L’UE intervient en matière de santé et d’environnement, d’agriculture, de numérique… et aussi dans la pratique du sport, puisqu’elle soutient la mobilité des sportifs professionnels ou, grâce à des programmes comme Erasmus ou COSME, finance des initiatives comme la double carrière des athlètes ou des projets de coopération impliquant des PME du sport.
Bref, aujourd’hui, tout le monde est concerné. L’objectif, c’est de donner la parole aux Européens de tous les âges et de tous les parcours, y compris et surtout à ceux qui n’avaient pas, jusqu’alors, eu l’occasion de débattre sur l’Europe ou qui ne se sentaient pas concernés.
Faut-il plus d’Europe ? Moins d’Europe ? Une Europe différente ? Sur quels sujets ? Notre ambition, c’est d’amener les propositions qui émergeront sur la table des chefs d’État et de gouvernement à la fin de cette année. Cela contribuera, j’espère, à éclairer leurs décisions mais aussi le débat public en vue des élections européennes de 2019.
« Amener les propositions qui émergeront sur la table des chefs d’État et de gouvernement à la fin de cette année ». N. Loiseau
Le sport est le secteur associatif le plus organisé en Europe. Il fédère de nombreux bénévoles et s’inscrit pleinement dans la recherche d’une « citoyenneté active ». Le sport sera-t-il à l’agenda des consultations citoyennes à venir ?
Laura Flessel : Je réagis à la dernière observation de Nathalie Loiseau, la réflexion sur le « plus ou moins d’Europe » vaut aussi pour le sport. Et j’incline personnellement pour plus d’Europe sur plusieurs sujets qui ne peuvent trouver une réponse adéquate dans le seul cadre national. Je pense notamment à la transparence des flux financiers dans le sport, à toutes les questions relatives à l’intégrité dans le sport, comme par exemple la lutte contre le dopage.

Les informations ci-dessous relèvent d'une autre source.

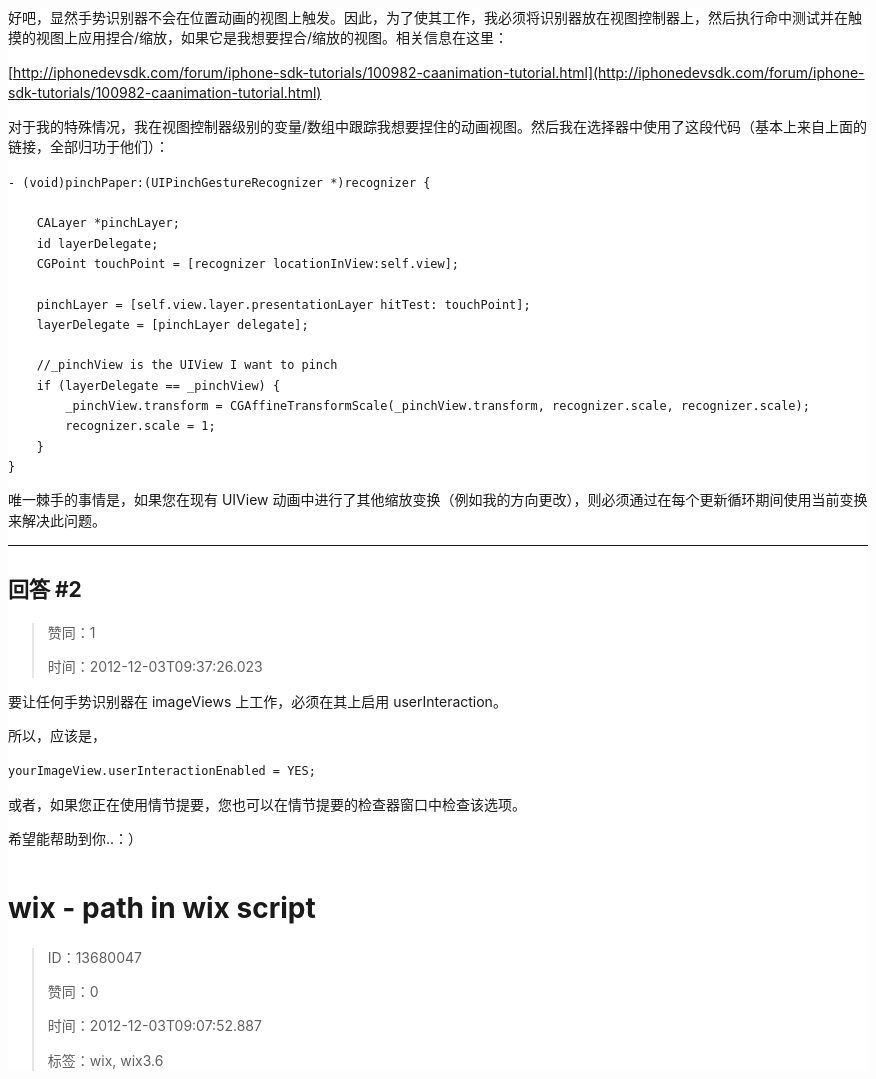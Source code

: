 好吧，显然手势识别器不会在位置动画的视图上触发。因此，为了使其工作，我必须将识别器放在视图控制器上，然后执行命中测试并在触摸的视图上应用捏合/缩放，如果它是我想要捏合/缩放的视图。相关信息在这里：

[http://iphonedevsdk.com/forum/iphone-sdk-tutorials/100982-caanimation-tutorial.html](http://iphonedevsdk.com/forum/iphone-sdk-tutorials/100982-caanimation-tutorial.html)

对于我的特殊情况，我在视图控制器级别的变量/数组中跟踪我想要捏住的动画视图。然后我在选择器中使用了这段代码（基本上来自上面的链接，全部归功于他们）：

```
- (void)pinchPaper:(UIPinchGestureRecognizer *)recognizer {

    CALayer *pinchLayer;
    id layerDelegate;
    CGPoint touchPoint = [recognizer locationInView:self.view];

    pinchLayer = [self.view.layer.presentationLayer hitTest: touchPoint];
    layerDelegate = [pinchLayer delegate];

    //_pinchView is the UIView I want to pinch
    if (layerDelegate == _pinchView) {
        _pinchView.transform = CGAffineTransformScale(_pinchView.transform, recognizer.scale, recognizer.scale);
        recognizer.scale = 1;
    }
} 
```

唯一棘手的事情是，如果您在现有 UIView 动画中进行了其他缩放变换（例如我的方向更改），则必须通过在每个更新循环期间使用当前变换来解决此问题。

* * *

## 回答 #2

> 赞同：1
> 
> 时间：2012-12-03T09:37:26.023

要让任何手势识别器在 imageViews 上工作，必须在其上启用 userInteraction。

所以，应该是，

```
yourImageView.userInteractionEnabled = YES; 
```

或者，如果您正在使用情节提要，您也可以在情节提要的检查器窗口中检查该选项。

希望能帮助到你..：）

# wix - path in wix script

> ID：13680047
> 
> 赞同：0
> 
> 时间：2012-12-03T09:07:52.887
> 
> 标签：wix, wix3.6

C’est pourquoi je suis convaincue que le monde du sport, au sens large, aurait beaucoup de choses à dire sur l’UE. En effet, le sport se situe au carrefour de nombreuses politiques européennes : la mobilité transfrontalière des athlètes avec sa dimension sociale, ou encore la commercialisation des droits de diffusion à l’ère numérique, pour le sport professionnel ; la politique de la santé, quand l’accroissement de l’activité physique constitue l’un des moyens les plus efficaces pour améliorer la santé publique ; la politique de la jeunesse, quand il s’agit de favoriser les échanges internationaux ; la politique de l’éducation enfin, car le sport est un excellent vecteur pour promouvoir tolérance et lutte contre les discriminations.
Les acteurs du sport sont donc légitimes pour intervenir sur de nombreuses thématiques européennes. Et par ailleurs, je suis persuadée que le sport est un levier efficace pour renforcer l’identité de l’édifice commun que nous souhaitons reconstruire avec les citoyens européens.

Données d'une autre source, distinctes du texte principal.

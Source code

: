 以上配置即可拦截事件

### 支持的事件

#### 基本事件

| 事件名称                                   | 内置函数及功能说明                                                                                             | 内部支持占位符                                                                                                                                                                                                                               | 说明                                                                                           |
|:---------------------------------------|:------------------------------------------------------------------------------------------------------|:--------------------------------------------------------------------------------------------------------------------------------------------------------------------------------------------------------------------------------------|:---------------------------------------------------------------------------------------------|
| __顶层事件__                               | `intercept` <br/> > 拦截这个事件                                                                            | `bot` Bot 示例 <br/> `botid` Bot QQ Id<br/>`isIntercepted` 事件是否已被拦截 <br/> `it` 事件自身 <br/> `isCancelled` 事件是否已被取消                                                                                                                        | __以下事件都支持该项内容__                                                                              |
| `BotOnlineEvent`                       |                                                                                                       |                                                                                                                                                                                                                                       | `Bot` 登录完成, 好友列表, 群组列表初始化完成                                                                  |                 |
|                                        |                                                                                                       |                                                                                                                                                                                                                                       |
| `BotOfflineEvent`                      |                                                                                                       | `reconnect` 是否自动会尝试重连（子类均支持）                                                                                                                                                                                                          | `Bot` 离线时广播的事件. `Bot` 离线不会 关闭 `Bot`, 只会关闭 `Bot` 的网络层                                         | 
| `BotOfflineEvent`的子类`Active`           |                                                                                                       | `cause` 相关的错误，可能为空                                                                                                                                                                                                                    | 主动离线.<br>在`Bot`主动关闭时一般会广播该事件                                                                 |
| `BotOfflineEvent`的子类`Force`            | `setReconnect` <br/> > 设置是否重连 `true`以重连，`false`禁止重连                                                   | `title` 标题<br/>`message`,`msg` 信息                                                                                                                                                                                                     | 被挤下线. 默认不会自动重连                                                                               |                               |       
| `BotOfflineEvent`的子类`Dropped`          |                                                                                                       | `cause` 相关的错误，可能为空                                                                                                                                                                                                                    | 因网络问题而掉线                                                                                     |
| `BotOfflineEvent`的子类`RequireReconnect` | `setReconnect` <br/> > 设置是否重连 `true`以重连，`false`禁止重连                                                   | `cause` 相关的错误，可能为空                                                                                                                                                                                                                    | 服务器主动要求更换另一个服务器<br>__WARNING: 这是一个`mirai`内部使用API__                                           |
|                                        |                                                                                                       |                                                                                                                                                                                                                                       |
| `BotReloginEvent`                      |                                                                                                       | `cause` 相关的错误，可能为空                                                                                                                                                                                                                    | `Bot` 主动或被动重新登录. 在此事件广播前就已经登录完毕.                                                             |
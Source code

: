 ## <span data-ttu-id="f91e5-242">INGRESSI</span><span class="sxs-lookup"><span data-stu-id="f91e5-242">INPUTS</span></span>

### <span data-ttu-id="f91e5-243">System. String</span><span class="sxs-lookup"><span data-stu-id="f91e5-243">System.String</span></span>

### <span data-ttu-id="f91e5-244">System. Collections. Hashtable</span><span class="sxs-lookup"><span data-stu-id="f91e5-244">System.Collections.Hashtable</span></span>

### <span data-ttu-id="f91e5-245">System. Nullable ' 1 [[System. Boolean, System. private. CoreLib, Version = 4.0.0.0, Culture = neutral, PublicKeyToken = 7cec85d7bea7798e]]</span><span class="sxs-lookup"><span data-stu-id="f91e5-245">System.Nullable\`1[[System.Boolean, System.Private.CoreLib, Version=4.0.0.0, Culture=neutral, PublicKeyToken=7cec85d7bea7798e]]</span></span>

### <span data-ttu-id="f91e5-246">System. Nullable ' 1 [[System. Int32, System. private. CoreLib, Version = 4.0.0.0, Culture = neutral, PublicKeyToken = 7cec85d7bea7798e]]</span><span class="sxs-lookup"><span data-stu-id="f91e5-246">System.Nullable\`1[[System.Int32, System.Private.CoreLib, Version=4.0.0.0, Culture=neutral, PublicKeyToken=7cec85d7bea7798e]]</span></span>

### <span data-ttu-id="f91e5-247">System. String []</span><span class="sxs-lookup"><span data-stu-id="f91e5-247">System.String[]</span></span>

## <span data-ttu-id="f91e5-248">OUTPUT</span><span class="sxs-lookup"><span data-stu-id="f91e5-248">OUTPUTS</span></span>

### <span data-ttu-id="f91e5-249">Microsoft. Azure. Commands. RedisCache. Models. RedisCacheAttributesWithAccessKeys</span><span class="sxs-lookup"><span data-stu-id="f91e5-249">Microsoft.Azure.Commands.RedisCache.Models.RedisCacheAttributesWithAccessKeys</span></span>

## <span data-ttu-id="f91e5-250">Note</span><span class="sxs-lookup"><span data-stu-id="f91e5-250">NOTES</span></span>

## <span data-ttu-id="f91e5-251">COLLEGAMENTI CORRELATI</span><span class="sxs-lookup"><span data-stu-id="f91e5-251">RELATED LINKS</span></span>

NL : Comme Laura Flessel, je crois que l’Union gagnerait à s’inspirer d’idées et de valeurs que les sportives et les sportifs voudraient partager. C’est une évidence – mais il est parfois utile de rappeler les évidences – que le sport est porteur de valeurs essentielles : l’engagement et l’effort, l’esprit d’équipe, ou encore tout simplement le respect des règles du jeu décidées ensemble… si nous devons refonder l’Union ce sera, j’en suis certaine, autour de ces valeurs. Alors oui, j’espère voir émerger plusieurs évènements autour du sport et des sportifs.
Le gouvernement va labelliser des initiatives de la société civile pour donner la parole à tous les milieux sociaux-professionnels, à toutes les tranches d’âges. Des débats auront lieu à travers les territoires, mais aussi en ligne. Le milieu du sport et notamment le sport associatif est bien placé pour tirer parti de ces consultations. Si certains lecteurs souhaitent faire des propositions à ce sujet, ils peuvent écrire à cette adresse : consultations.citoyennes@diplomatie.gouv.fr
« Le sport est un levier efficace pour renforcer l’identité de l’édifice commun ». L. Flessel
Le sport est aussi un spectacle, l’un des plus suivis et des plus commentés au monde. Est-il envisagé de proposer à des personnalités sportives de devenir des ambassadeurs de l’Union, dans le cadre de ces consultations ?
NL : Ce n’est pas trahir un grand secret que de révéler qu’un grand nom de l’escrime française et par ailleurs membre du gouvernement prendra part à ces consultations.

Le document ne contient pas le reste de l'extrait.